As we’re getting more serious leveraging the cloud for parts of our workloads and are done with the simpler proof of concepts, pilots and silo applications we need to integrate these parts together with the rest of the portfolio of systems residing on-premise. This includes aspects such as identity management, propagation and single sign-on, consuming services residing on-premise from the cloud or vice versa, joining datasets across on-premise and the cloud, monitoring and operating hybrid solutions as efficient as if they resided in a single data center and so on and so forth.
The next generation solutions has to be architected to take advantage of the new capabilities provided by IaaS platforms, PaaS platforms and SaaS solutions all integrated seamlessly with on-premise capabilities. What should reside where, and how to provide solutions that are robust and fault-tolerant in a world more complex than ever before?
Microsoft is the dominant player in the traditional data centers on-premise. Virtually every company is leveraging a Windows Server infrastructure for a significant amount of workloads and is able to provide the smoothest, most transparent transition into the cloud compared to any other cloud provider with technologies such as Azure AppFabric, Virtual Network, Azure Connect, SQL Data Sync, Windows Azure Active Directory, System Center and so on.
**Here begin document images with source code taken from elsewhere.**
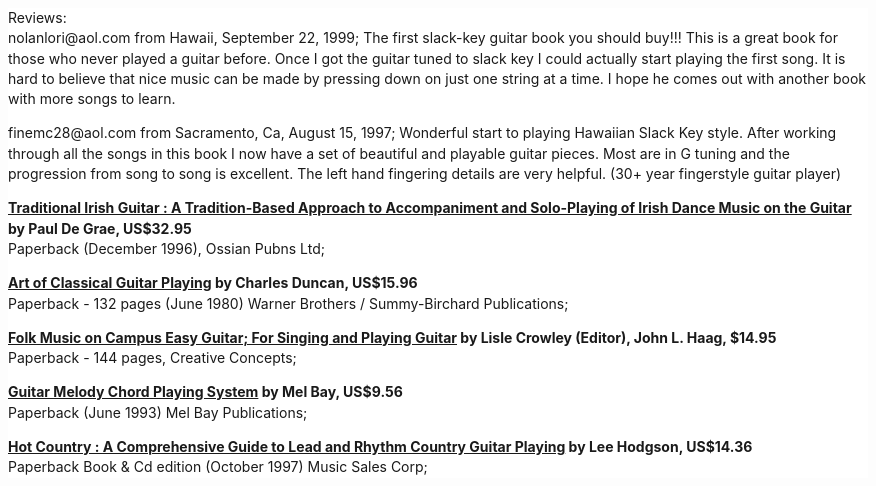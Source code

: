 <p>Reviews:
<br />
nolanlori@aol.com from Hawaii, September 22, 1999; The first slack-key
guitar book you should buy!!! This is a great book for those who never
played a guitar before. Once I got the guitar tuned to slack key I
could actually start playing the first song. It is hard to believe
that nice music can be made by pressing down on just one string at a
time. I hope he comes out with another book with more songs to learn.
</p>


<p>
finemc28@aol.com from Sacramento, Ca, August 15, 1997; Wonderful
start to playing Hawaiian Slack Key style. After working through all
the songs in this book I now have a set of beautiful and playable
guitar pieces. Most are in G tuning and the progression from song to
song is excellent. The left hand fingering details are very helpful.
(30+ year fingerstyle guitar player)
</p>

<p>
<strong><a href="http://www.amazon.com/exec/obidos/ASIN/1900428016/kiwifolk">
Traditional Irish Guitar : A Tradition-Based Approach to Accompaniment
and Solo-Playing of Irish Dance Music on the Guitar</a> by Paul De
Grae, US$32.95</strong>
<br />
Paperback (December 1996), Ossian Pubns Ltd;
</p>

<p>
<strong><a href="http://www.amazon.com/exec/obidos/ASIN/0874870798/kiwifolk">
Art of Classical Guitar Playing</a> by Charles Duncan, US$15.96</strong>
<br />
Paperback - 132 pages (June 1980) Warner Brothers / Summy-Birchard
Publications;
</p>

<p>
<strong><a href="http://www.amazon.com/exec/obidos/ASIN/1569221642/kiwifolk">
Folk Music on Campus Easy Guitar; For Singing and Playing Guitar</a>
by Lisle Crowley (Editor), John L. Haag, $14.95</strong>
<br />
Paperback - 144 pages, Creative Concepts;
</p>

<p>
<strong><a href="http://www.amazon.com/exec/obidos/ASIN/0871664941/kiwifolk">
Guitar Melody Chord Playing System</a> by Mel Bay, US$9.56</strong>
<br />
Paperback (June 1993) Mel Bay Publications;
</p>

<p>
<strong><a href="http://www.amazon.com/exec/obidos/ASIN/186074138X/kiwifolk">
Hot Country : A Comprehensive Guide to Lead and Rhythm Country Guitar
Playing</a> by Lee Hodgson, US$14.36</strong>
<br />
Paperback Book & Cd edition (October 1997) Music Sales Corp;
</p>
The product teams have done a great job in this area, but I don’t think Microsoft has been very successful in their messaging around this and the importance of this aspect.
In my opinion, this is what really sets Microsofts cloud offerings and strategy apart from other cloud providers out there, and I think this is a very important aspect for the next decade(s) while we are in this transition phase.
We’re certainly in an industry that is changing in profound ways impacting not only our own industry, but every industry, company and individuals on the planet. Cloud will play an important role as one of the key enablers for a whole new paradigm. Let’s get started!